By Ashleylister @ashleylister
This is the story of the  cottage that got away! It was the late summer of 1974, the year ABBA won Eurovision, Nixon resigned as US President, Harold Wilson's Labour Party came back to power and blockbusters from John le Carre ('Tinker, Tailor, Soldier, Spy') and Robert Pirsig ('Zen And The Art Of Motorcycle Maintenance') hit the bookshops. Bob Dylan was touring for the first time since his motorcycle accident of eight years previous, the Moody Blues had just disbanded, Cat Stevens released 'Buddha and the Chocolate Box' and everyone seemed to be 'Kung Fu Fighting'.
It also happened that in July of that year, the military junta which had been ruling Greece since a coup d'état in 1967 was finally replaced by an interim civilian government. For some of us who had been longing to visit Greece, but felt it unethical to do so while the Generals were in power, the timing was almost perfect - three months of summer vacation from university stretched ahead. The only problems were the cost of getting there and the small matter of a war in the region: Turkish troops had recently invaded Cyprus and Greeks and Turks had resumed their age-old hostilities in the eastern Mediterranean.

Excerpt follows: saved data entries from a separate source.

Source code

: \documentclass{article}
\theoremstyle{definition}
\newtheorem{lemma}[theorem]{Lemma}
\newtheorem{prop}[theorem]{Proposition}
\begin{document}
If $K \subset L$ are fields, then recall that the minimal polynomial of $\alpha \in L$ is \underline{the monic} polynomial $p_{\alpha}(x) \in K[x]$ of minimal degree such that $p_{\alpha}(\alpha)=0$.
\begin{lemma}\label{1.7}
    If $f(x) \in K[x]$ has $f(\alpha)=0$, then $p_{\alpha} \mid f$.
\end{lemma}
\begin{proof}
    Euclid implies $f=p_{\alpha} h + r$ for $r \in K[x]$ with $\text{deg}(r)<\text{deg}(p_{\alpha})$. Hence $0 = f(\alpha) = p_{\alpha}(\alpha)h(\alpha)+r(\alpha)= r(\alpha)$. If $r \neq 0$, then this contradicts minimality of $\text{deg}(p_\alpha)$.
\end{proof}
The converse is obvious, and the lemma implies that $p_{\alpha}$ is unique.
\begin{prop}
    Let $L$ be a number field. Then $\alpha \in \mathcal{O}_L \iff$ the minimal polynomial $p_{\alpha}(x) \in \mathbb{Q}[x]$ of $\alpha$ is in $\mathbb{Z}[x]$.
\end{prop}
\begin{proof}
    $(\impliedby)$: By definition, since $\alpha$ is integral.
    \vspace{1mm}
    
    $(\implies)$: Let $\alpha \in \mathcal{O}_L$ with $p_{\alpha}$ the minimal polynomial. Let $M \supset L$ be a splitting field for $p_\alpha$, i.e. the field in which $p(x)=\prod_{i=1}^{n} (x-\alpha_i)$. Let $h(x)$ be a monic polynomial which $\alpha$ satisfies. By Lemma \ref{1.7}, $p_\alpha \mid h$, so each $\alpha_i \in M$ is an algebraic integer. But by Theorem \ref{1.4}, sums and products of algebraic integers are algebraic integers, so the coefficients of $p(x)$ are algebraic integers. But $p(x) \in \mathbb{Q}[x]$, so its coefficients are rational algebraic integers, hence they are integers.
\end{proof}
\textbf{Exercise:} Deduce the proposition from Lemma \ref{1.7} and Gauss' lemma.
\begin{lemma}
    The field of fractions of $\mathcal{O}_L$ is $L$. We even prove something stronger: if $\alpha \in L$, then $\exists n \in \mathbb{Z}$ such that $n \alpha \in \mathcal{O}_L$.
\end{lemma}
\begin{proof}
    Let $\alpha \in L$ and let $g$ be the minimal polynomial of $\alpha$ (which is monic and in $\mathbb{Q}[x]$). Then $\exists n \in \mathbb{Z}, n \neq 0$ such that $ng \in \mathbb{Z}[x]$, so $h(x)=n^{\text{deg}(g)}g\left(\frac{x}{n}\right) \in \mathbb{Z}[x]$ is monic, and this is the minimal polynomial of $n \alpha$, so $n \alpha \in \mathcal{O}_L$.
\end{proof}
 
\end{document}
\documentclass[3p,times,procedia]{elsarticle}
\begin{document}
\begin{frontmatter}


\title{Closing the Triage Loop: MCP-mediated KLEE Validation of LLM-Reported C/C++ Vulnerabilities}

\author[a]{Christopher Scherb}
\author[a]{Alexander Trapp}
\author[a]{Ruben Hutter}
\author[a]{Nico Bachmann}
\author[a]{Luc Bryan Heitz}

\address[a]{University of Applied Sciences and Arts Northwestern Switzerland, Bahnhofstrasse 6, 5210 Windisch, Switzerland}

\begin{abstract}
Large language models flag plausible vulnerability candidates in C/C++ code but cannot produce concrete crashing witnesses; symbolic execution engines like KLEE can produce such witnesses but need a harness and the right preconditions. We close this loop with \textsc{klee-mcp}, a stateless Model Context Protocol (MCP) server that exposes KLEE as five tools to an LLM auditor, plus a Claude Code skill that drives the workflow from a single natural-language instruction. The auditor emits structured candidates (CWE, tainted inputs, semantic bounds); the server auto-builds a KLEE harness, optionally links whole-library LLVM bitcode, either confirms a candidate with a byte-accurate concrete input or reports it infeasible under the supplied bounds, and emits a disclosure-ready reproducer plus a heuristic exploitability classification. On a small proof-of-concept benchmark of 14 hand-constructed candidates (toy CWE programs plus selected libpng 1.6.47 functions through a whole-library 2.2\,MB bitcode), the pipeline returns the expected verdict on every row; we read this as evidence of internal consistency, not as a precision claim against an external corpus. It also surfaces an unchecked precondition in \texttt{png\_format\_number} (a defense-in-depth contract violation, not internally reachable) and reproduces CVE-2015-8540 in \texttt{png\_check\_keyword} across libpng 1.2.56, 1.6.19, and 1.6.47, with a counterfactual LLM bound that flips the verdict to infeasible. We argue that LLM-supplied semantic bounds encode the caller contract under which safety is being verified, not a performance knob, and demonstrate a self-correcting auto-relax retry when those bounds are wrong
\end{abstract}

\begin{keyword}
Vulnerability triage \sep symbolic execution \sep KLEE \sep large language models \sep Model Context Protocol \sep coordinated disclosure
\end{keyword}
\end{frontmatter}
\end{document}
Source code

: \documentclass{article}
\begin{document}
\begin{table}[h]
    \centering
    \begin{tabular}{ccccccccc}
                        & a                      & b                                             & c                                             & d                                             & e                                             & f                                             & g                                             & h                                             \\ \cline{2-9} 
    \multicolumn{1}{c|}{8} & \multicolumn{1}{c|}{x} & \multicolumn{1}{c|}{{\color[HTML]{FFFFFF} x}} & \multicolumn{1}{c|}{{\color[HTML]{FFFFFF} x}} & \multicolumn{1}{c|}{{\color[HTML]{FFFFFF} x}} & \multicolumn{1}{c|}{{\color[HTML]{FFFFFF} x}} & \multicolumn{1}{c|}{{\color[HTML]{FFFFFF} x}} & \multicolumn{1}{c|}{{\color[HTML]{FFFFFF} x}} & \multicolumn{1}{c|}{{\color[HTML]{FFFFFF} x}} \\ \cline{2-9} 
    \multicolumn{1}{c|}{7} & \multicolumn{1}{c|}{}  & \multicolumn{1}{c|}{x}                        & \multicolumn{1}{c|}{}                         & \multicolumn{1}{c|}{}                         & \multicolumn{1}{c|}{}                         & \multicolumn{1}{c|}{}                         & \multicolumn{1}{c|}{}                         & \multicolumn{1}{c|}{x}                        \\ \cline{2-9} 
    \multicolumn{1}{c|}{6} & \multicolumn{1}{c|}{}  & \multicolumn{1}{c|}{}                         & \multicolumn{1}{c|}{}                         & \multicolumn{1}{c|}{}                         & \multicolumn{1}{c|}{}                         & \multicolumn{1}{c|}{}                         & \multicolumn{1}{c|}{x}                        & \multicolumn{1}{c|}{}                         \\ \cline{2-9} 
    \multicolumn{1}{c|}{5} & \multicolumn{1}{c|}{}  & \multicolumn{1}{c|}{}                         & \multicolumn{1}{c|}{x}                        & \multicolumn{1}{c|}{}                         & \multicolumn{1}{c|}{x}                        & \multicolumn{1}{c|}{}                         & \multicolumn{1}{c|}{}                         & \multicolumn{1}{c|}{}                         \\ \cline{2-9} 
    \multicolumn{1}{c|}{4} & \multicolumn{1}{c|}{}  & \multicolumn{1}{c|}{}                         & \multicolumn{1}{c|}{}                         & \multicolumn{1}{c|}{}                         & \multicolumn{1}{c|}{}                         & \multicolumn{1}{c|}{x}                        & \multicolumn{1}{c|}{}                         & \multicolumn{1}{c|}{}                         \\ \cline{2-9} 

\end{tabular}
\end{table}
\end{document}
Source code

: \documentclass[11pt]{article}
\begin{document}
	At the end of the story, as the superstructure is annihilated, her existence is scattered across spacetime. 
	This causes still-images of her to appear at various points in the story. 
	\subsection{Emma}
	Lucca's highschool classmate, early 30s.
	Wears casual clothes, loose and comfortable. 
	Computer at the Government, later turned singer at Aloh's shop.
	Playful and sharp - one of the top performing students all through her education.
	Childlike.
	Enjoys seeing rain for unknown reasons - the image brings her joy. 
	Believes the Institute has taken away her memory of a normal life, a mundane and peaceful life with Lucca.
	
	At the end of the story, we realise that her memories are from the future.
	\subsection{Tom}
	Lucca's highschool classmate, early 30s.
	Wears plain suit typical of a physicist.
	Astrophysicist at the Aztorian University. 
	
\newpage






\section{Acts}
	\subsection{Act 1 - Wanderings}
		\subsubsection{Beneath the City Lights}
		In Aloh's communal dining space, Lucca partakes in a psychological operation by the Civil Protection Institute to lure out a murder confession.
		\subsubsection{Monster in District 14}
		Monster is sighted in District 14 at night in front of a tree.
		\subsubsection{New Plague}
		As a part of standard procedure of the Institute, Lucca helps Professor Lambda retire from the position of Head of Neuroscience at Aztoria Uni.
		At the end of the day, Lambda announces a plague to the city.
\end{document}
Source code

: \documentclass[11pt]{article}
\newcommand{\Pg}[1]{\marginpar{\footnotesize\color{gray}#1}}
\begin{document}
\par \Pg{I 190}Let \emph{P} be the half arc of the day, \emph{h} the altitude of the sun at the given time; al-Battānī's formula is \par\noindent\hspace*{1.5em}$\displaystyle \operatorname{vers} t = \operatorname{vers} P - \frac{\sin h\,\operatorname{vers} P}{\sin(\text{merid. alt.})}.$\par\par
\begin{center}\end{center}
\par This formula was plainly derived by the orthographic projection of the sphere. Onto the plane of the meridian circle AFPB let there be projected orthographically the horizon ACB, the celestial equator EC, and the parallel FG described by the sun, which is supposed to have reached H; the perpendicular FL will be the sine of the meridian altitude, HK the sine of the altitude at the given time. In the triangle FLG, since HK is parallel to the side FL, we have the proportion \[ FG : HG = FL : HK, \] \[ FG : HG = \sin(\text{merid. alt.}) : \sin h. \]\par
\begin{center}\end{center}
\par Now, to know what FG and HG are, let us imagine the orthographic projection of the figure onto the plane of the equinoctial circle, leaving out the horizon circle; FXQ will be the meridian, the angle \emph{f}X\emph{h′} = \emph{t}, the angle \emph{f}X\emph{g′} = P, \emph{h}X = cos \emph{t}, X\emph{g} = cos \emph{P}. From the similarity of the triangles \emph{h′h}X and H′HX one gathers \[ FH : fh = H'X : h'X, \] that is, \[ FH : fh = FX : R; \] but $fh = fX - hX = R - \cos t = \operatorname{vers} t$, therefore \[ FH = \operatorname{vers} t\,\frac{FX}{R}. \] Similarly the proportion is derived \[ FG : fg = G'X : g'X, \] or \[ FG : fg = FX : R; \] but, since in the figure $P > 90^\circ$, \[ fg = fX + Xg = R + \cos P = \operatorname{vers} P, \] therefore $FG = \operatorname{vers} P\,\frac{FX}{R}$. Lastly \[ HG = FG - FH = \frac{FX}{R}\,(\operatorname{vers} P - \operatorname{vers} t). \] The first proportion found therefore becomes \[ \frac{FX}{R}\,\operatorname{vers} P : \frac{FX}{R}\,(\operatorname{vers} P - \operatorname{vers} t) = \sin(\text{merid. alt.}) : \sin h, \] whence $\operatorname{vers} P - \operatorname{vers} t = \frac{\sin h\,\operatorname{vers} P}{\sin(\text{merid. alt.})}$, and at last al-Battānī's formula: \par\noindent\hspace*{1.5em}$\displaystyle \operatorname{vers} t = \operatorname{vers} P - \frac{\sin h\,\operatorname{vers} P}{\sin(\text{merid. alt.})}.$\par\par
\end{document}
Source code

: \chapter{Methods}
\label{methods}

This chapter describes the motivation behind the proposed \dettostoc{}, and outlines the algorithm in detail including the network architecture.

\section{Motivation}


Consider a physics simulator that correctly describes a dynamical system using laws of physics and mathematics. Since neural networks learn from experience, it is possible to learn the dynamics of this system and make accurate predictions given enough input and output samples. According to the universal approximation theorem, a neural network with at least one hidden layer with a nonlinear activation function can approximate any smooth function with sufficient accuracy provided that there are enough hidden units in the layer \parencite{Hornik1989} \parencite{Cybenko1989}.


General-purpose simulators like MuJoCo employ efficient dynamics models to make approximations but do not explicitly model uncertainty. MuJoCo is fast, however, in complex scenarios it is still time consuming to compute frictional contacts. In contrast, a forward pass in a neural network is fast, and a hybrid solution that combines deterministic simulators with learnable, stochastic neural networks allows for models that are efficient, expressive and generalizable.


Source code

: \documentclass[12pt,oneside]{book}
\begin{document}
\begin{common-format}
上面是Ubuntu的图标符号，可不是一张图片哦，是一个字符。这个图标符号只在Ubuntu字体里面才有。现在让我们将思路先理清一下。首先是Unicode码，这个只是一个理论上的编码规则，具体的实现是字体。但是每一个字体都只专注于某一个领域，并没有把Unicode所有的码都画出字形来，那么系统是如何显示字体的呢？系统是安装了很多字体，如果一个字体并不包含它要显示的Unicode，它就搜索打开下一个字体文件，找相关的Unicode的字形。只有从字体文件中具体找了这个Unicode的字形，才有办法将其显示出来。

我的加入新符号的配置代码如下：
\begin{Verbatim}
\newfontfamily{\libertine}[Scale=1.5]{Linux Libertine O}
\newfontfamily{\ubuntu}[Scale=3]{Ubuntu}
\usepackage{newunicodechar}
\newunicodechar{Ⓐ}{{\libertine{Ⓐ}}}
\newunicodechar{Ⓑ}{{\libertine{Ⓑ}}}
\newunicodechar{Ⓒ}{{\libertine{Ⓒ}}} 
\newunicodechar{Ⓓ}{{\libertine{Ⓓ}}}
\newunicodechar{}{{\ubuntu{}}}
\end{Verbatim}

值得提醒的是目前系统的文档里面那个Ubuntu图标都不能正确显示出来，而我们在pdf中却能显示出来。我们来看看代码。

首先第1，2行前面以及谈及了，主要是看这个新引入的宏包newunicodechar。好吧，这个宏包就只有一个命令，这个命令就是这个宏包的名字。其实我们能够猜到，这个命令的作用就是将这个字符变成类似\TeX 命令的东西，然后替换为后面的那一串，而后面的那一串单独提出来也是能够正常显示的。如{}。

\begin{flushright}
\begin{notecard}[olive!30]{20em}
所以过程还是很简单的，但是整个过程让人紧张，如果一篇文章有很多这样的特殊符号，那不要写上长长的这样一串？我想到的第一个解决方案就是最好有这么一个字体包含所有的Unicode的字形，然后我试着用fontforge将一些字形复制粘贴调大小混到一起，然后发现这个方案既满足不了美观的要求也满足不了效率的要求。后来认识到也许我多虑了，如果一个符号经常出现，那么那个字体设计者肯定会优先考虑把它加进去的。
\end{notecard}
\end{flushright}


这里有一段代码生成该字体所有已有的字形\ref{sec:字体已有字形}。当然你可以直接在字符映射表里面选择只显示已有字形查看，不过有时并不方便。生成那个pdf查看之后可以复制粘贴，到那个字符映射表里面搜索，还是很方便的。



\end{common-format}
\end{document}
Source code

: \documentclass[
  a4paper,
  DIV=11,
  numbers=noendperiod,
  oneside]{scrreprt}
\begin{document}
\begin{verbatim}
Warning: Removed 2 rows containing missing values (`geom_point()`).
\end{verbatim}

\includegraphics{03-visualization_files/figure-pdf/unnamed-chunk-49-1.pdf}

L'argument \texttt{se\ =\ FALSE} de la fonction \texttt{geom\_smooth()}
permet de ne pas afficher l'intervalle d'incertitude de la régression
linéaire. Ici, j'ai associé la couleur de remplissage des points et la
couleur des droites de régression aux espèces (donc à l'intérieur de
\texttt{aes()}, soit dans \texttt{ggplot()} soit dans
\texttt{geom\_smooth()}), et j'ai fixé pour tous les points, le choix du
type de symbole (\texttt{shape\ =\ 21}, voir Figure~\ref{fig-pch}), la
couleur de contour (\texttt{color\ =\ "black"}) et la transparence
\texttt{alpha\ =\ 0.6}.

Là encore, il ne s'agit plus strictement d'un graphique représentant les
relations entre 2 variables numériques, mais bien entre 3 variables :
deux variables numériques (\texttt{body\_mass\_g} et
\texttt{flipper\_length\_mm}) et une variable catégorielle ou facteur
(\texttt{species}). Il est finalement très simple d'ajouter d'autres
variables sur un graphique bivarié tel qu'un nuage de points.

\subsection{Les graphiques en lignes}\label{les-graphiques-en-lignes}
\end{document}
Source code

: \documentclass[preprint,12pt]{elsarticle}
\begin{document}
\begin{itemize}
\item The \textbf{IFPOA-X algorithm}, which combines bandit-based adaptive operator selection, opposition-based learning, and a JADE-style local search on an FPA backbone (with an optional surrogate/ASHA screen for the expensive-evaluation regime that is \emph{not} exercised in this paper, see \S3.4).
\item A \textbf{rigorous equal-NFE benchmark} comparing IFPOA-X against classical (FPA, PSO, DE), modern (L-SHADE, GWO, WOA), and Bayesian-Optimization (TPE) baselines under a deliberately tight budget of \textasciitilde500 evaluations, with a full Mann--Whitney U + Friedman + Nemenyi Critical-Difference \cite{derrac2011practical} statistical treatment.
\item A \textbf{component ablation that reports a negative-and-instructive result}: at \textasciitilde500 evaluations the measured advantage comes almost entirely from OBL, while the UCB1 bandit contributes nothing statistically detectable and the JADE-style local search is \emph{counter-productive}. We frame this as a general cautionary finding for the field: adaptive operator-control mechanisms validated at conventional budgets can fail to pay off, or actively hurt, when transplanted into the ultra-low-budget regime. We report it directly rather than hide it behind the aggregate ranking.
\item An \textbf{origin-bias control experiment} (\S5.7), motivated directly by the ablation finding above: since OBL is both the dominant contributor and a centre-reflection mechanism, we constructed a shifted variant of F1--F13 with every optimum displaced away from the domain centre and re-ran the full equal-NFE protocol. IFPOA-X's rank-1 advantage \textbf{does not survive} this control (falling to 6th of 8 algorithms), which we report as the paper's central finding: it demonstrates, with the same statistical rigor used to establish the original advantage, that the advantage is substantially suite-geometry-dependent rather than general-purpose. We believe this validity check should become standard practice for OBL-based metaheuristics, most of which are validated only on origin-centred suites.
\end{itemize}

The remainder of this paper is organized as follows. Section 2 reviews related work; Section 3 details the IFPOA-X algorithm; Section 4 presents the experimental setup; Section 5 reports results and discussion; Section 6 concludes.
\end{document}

The first problem was solved fairly easily. I got a holiday job with some fellow students from Warwick university as part of a contract team going in to steam-clean industrial plant in Birmingham factories during their two-week annual shut-down. It was a filthy job hosing down rolling mills and heavy machinery but it paid fantastically well, enough to cover a couple of months back-packing around Greece. The second problem actually played into our hands, for the Cyprus war put off thousands of would-be holiday-makers to the region, flights emptied and ticket prices fell.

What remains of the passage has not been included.